(Stored records)

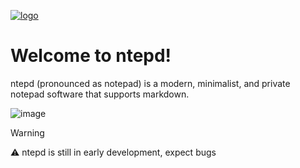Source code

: [![logo](https://github.com/user-attachments/assets/24d61667-b485-4fb6-87db-a4b97b6abf46)](https://ntepd.com)

# Welcome to ntepd!

ntepd (pronounced as notepad) is a modern, minimalist, and private notepad software that supports markdown.

![image](https://github.com/user-attachments/assets/d0d2e68e-d467-47af-9716-71614a8c2c20)


> [!WARNING]
> ⚠️ ntepd is still in early development, expect bugs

Task: Copy every record exactly, dropping the images.

Response to this task:
Source code

: [![logo](https://github.com/user-attachments/assets/24d61667-b485-4fb6-87db-a4b97b6abf46)](https://ntepd.com)

# Welcome to ntepd!

ntepd (pronounced as notepad) is a modern, minimalist, and private notepad software that supports markdown.

![image](https://github.com/user-attachments/assets/d0d2e68e-d467-47af-9716-71614a8c2c20)


> [!WARNING]
> ⚠️ ntepd is still in early development, expect bugs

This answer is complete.